• _Assignment_:
Two lines in the data below mark the range: the one with "x\approx f'(x^\ast)\delta x." and the one with "This is another". Return both, along with every line between them, exactly.

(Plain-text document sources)
+ + +
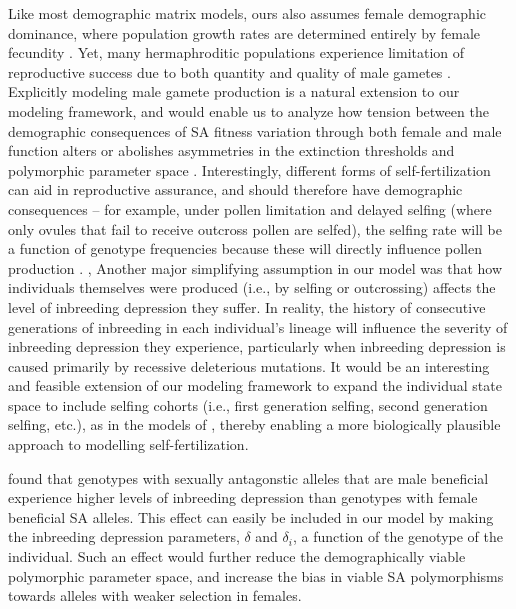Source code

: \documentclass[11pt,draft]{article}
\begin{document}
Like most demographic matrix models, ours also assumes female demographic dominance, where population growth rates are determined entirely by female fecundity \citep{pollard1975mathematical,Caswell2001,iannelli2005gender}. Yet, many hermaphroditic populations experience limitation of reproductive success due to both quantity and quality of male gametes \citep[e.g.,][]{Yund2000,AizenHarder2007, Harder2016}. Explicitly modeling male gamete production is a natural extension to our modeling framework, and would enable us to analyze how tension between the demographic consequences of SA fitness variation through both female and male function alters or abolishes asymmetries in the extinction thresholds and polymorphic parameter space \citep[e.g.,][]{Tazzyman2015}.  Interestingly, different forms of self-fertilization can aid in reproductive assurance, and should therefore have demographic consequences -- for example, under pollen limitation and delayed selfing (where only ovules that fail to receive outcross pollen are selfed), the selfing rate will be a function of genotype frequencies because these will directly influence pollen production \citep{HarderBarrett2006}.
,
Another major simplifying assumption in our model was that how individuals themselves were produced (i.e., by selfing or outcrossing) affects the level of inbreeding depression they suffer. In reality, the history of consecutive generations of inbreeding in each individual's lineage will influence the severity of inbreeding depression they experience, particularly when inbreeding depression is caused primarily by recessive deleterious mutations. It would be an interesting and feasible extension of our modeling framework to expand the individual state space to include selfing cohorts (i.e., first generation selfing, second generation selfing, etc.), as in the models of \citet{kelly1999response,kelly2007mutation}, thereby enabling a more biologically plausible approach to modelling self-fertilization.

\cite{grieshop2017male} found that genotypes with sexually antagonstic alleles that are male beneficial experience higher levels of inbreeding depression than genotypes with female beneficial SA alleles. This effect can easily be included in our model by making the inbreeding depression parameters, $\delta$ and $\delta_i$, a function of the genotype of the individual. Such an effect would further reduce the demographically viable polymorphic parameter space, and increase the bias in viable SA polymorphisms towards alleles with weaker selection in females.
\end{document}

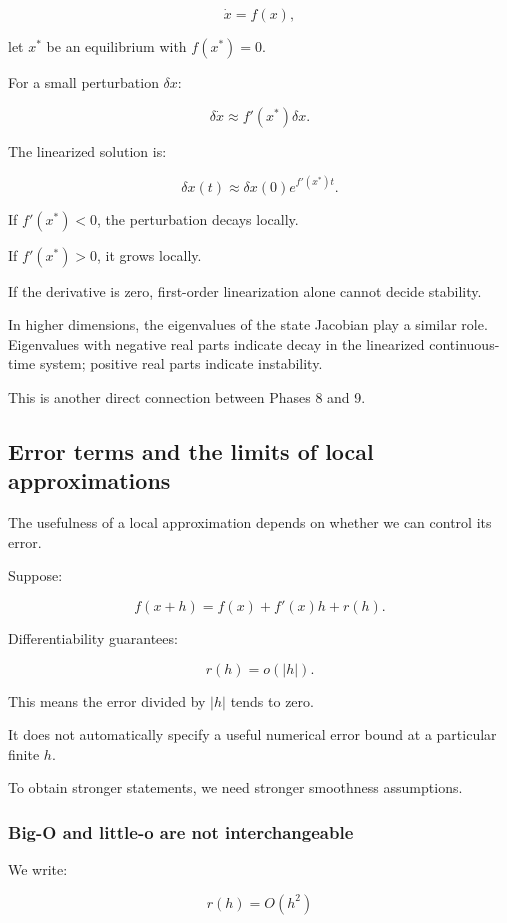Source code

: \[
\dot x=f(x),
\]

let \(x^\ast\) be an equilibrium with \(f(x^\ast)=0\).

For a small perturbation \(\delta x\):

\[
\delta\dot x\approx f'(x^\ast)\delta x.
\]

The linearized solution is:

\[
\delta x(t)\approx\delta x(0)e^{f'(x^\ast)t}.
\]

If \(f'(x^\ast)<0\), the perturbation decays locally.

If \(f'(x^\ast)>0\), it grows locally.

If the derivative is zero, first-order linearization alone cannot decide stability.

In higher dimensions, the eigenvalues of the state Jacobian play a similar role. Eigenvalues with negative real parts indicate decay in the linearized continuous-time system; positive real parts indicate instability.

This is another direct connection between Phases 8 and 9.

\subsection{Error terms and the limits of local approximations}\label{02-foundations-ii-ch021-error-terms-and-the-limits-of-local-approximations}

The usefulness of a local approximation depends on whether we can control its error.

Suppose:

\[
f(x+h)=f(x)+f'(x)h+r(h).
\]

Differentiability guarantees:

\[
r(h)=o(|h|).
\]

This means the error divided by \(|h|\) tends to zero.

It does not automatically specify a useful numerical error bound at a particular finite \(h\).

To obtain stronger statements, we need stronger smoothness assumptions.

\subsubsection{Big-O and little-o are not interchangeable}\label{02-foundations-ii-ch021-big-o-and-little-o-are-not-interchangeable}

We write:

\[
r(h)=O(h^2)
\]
+ + +
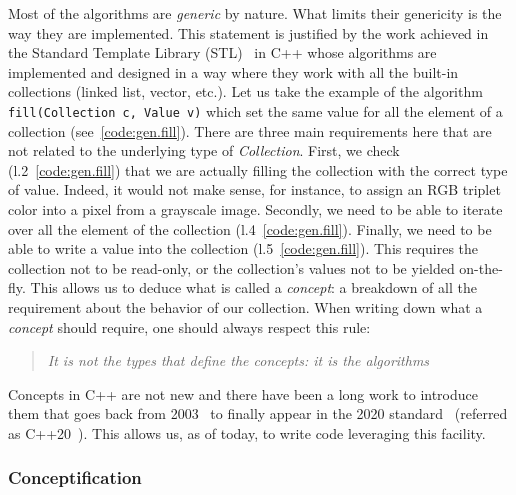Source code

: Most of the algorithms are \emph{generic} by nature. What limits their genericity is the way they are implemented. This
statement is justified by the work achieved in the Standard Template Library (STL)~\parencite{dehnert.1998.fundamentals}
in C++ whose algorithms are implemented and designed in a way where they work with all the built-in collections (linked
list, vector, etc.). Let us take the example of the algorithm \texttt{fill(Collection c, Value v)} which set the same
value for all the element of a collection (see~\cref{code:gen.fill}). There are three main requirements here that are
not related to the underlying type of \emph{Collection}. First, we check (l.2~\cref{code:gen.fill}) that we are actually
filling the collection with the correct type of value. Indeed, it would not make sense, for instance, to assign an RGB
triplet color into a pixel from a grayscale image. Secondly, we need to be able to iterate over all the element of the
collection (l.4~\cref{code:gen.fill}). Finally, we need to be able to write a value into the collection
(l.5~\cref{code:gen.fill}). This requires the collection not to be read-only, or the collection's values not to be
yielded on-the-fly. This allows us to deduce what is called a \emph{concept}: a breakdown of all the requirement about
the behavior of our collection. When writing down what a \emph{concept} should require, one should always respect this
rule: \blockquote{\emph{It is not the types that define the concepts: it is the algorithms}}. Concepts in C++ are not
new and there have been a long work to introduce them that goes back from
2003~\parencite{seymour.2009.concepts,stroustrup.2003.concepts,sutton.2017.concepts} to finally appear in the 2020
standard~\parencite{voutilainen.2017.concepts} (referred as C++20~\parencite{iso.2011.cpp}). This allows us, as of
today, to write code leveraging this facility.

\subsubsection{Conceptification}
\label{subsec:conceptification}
+ + +
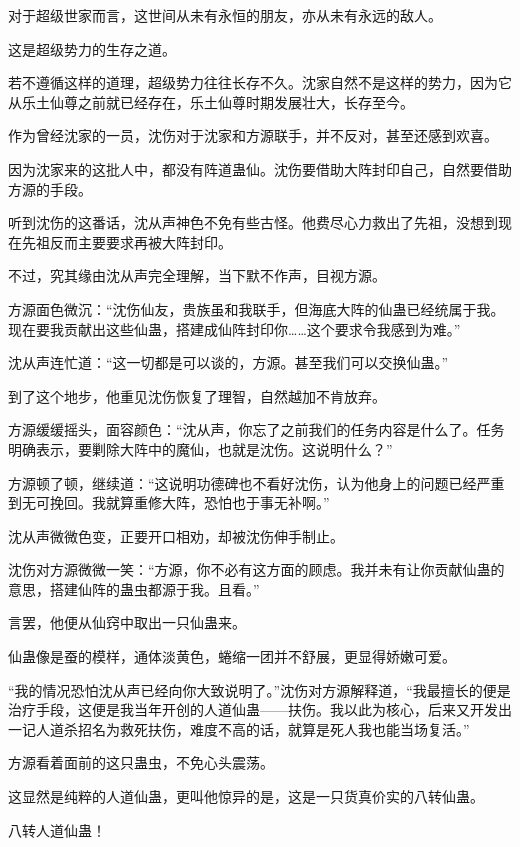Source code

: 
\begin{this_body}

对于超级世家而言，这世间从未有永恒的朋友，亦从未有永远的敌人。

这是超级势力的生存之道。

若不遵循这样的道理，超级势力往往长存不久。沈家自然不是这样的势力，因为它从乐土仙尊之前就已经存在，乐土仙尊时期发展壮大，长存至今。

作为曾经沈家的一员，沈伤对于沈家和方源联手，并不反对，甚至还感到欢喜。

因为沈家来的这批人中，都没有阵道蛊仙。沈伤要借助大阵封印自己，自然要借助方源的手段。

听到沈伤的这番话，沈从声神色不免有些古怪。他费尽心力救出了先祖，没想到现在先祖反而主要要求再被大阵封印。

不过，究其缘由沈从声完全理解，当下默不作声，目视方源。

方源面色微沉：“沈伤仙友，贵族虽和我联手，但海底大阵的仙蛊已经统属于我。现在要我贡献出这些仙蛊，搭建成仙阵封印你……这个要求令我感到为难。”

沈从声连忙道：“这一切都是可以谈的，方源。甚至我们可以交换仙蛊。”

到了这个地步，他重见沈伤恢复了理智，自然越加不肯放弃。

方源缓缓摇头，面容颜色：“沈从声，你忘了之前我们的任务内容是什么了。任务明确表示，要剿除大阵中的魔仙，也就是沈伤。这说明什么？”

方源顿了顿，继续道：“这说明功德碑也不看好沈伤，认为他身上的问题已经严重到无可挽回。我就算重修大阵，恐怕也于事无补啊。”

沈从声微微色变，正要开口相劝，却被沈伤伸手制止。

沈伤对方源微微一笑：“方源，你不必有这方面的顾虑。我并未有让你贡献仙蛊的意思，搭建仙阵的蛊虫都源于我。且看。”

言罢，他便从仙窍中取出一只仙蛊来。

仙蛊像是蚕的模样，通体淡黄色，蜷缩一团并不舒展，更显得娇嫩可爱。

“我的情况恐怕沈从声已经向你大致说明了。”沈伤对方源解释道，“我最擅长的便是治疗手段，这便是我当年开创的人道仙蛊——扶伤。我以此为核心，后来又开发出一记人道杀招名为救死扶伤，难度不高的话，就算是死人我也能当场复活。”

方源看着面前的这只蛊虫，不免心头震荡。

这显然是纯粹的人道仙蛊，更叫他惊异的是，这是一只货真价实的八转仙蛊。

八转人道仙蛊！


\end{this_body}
+ + +
• _Solution_:
\delta\dot x\approx f'(x^\ast)\delta x.
\]

The linearized solution is:

\[
\delta x(t)\approx\delta x(0)e^{f'(x^\ast)t}.
\]

If \(f'(x^\ast)<0\), the perturbation decays locally.

If \(f'(x^\ast)>0\), it grows locally.

If the derivative is zero, first-order linearization alone cannot decide stability.

In higher dimensions, the eigenvalues of the state Jacobian play a similar role. Eigenvalues with negative real parts indicate decay in the linearized continuous-time system; positive real parts indicate instability.

This is another direct connection between Phases 8 and 9.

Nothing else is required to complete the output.